[Collected data]

- - - -

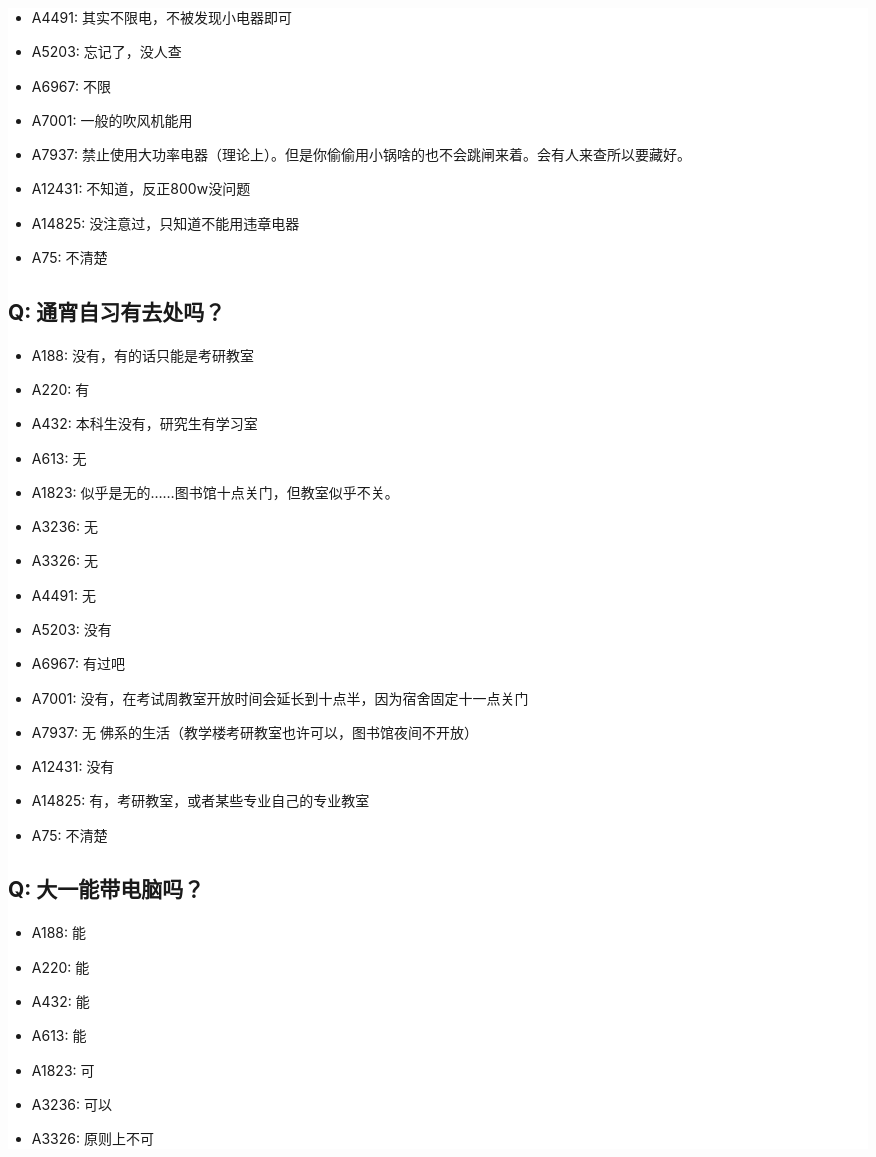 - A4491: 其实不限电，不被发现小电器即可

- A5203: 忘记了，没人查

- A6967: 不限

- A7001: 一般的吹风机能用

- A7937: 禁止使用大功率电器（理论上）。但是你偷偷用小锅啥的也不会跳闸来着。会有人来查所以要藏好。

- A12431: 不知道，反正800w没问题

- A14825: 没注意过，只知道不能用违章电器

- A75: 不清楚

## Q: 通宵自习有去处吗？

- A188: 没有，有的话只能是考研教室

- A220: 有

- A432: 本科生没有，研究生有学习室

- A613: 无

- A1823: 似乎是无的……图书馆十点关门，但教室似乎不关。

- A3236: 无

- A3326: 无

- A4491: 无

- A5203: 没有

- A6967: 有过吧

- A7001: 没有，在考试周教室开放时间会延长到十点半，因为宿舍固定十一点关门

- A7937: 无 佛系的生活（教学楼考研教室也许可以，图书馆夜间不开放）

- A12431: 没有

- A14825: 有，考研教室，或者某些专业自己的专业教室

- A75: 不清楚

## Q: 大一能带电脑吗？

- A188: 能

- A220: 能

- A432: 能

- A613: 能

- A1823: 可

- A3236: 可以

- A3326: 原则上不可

- - - -

§ **Problem description**:
Each entry should be copied exactly as written, though any pictures stay out.

§ **Solved problem**:
 - A4491: 其实不限电，不被发现小电器即可

- A5203: 忘记了，没人查

- A6967: 不限

- A7001: 一般的吹风机能用

- A7937: 禁止使用大功率电器（理论上）。但是你偷偷用小锅啥的也不会跳闸来着。会有人来查所以要藏好。

- A12431: 不知道，反正800w没问题

- A14825: 没注意过，只知道不能用违章电器

- A75: 不清楚

## Q: 通宵自习有去处吗？

- A188: 没有，有的话只能是考研教室

- A220: 有

- A432: 本科生没有，研究生有学习室

- A613: 无

- A1823: 似乎是无的……图书馆十点关门，但教室似乎不关。

- A3236: 无

- A3326: 无

- A4491: 无

- A5203: 没有

- A6967: 有过吧

- A7001: 没有，在考试周教室开放时间会延长到十点半，因为宿舍固定十一点关门

- A7937: 无 佛系的生活（教学楼考研教室也许可以，图书馆夜间不开放）

- A12431: 没有

- A14825: 有，考研教室，或者某些专业自己的专业教室

- A75: 不清楚

## Q: 大一能带电脑吗？

- A188: 能

- A220: 能

- A432: 能

- A613: 能

- A1823: 可

- A3236: 可以

- A3326: 原则上不可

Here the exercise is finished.